**TASK BRIEF**.
Once the line containing "A singleshot *QTimer*" is found in the records below, return it and each following line exactly, up to and including the line containing "100% to specification", and nothing else.

**DATA FOR PROCESSING**.
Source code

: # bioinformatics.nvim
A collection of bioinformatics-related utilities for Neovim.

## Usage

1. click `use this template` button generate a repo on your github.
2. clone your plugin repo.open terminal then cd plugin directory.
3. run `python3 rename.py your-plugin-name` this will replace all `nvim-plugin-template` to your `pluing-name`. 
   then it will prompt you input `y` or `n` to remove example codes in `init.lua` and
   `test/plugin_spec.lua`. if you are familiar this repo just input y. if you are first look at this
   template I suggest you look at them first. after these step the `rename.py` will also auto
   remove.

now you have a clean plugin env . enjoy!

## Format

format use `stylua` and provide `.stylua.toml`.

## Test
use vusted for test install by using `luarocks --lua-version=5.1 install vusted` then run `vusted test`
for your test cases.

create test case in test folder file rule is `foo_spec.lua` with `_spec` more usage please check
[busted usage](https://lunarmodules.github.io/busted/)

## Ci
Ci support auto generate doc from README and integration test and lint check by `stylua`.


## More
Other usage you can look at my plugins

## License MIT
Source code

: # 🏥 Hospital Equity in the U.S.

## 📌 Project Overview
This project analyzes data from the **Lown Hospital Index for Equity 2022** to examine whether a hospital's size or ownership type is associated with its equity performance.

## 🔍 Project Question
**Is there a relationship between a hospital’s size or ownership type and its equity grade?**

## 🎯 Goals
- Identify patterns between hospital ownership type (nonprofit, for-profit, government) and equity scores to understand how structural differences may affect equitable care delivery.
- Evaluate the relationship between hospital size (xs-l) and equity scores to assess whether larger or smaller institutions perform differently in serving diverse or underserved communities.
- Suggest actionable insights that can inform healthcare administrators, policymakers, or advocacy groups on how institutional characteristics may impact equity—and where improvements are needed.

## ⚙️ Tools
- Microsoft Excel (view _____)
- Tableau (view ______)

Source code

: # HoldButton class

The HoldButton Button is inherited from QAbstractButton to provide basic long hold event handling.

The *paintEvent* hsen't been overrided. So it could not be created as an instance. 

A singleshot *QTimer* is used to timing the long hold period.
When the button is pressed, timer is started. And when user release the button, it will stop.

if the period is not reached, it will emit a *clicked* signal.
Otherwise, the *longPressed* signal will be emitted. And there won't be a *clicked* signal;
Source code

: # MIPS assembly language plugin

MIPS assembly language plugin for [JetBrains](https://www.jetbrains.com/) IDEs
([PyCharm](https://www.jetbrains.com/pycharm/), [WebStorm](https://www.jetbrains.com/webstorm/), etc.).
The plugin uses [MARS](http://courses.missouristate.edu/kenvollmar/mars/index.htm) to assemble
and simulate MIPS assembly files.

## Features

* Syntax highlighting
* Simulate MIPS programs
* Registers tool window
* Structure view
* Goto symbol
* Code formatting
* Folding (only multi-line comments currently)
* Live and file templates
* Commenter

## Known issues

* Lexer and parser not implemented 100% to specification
* * *
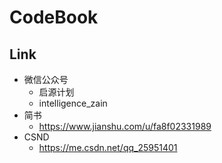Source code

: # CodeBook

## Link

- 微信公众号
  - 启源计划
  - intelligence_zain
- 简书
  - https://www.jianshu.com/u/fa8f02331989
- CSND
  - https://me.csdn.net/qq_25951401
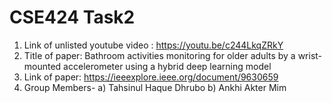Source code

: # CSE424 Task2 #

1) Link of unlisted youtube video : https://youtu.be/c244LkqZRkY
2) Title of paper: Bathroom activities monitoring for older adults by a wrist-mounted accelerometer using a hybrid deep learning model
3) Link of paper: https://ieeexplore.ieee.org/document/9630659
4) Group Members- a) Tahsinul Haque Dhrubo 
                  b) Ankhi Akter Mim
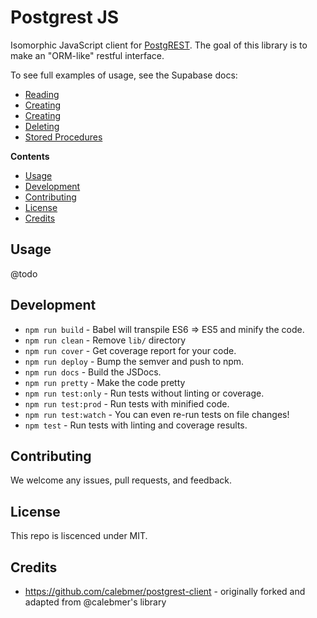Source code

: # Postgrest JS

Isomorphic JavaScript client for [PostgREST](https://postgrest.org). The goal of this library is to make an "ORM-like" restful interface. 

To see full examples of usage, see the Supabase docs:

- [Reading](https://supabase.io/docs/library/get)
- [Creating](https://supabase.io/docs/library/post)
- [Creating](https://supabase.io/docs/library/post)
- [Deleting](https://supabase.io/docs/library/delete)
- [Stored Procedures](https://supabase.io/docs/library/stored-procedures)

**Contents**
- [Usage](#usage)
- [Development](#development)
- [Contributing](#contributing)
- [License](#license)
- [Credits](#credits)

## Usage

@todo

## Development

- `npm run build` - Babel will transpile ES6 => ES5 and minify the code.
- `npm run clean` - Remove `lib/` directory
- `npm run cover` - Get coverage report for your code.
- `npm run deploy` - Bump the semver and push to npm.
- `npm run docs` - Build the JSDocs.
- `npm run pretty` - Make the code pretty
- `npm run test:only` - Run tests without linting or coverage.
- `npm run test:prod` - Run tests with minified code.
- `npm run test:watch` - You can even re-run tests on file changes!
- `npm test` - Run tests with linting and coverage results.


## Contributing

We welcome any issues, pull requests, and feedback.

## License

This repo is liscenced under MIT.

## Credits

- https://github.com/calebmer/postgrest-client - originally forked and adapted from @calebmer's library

**ANSWER SPACE**.
A singleshot *QTimer* is used to timing the long hold period.
When the button is pressed, timer is started. And when user release the button, it will stop.

if the period is not reached, it will emit a *clicked* signal.
Otherwise, the *longPressed* signal will be emitted. And there won't be a *clicked* signal;
Source code

: # MIPS assembly language plugin

MIPS assembly language plugin for [JetBrains](https://www.jetbrains.com/) IDEs
([PyCharm](https://www.jetbrains.com/pycharm/), [WebStorm](https://www.jetbrains.com/webstorm/), etc.).
The plugin uses [MARS](http://courses.missouristate.edu/kenvollmar/mars/index.htm) to assemble
and simulate MIPS assembly files.

## Features

* Syntax highlighting
* Simulate MIPS programs
* Registers tool window
* Structure view
* Goto symbol
* Code formatting
* Folding (only multi-line comments currently)
* Live and file templates
* Commenter

## Known issues

* Lexer and parser not implemented 100% to specification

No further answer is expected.